_PROVIDED MATERIAL_
⟨
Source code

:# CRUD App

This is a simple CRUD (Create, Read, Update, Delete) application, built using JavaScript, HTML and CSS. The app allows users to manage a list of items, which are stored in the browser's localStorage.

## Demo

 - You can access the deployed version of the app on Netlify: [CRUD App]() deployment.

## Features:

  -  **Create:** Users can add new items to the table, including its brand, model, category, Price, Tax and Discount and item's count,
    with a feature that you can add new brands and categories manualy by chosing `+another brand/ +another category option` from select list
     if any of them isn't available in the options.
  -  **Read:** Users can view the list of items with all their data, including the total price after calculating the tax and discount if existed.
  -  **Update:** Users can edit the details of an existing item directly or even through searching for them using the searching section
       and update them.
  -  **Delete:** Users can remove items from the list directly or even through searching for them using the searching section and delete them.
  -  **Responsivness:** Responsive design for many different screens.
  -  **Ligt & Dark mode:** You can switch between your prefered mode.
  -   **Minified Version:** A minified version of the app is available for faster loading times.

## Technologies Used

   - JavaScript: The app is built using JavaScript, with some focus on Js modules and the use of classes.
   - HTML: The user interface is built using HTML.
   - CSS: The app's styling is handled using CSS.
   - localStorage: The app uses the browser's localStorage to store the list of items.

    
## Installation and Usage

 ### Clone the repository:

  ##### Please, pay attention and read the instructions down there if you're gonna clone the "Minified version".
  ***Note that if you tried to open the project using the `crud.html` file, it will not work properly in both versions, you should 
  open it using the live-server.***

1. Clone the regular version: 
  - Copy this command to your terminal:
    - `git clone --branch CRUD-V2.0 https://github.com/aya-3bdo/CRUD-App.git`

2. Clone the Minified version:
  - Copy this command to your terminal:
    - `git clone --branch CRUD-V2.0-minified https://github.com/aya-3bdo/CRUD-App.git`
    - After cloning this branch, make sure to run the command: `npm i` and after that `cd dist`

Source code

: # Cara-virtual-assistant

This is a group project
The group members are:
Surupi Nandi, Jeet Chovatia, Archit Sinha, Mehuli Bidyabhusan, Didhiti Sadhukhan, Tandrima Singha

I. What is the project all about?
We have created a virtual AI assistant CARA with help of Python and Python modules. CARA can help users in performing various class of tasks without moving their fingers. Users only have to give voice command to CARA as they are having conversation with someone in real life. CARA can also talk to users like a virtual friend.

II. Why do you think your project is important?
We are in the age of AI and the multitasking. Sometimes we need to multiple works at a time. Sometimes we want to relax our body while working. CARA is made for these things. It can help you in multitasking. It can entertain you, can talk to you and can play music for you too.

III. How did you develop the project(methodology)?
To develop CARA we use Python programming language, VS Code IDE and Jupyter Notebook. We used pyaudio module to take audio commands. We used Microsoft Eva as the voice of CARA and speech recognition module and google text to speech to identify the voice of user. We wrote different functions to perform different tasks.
⟩
_WHAT IS REQUIRED_
Take from the listing above each line in which the string "browser" is found.

_OUTPUT_
This is a simple CRUD (Create, Read, Update, Delete) application, built using JavaScript, HTML and CSS. The app allows users to manage a list of items, which are stored in the browser's localStorage.
   - localStorage: The app uses the browser's localStorage to store the list of items.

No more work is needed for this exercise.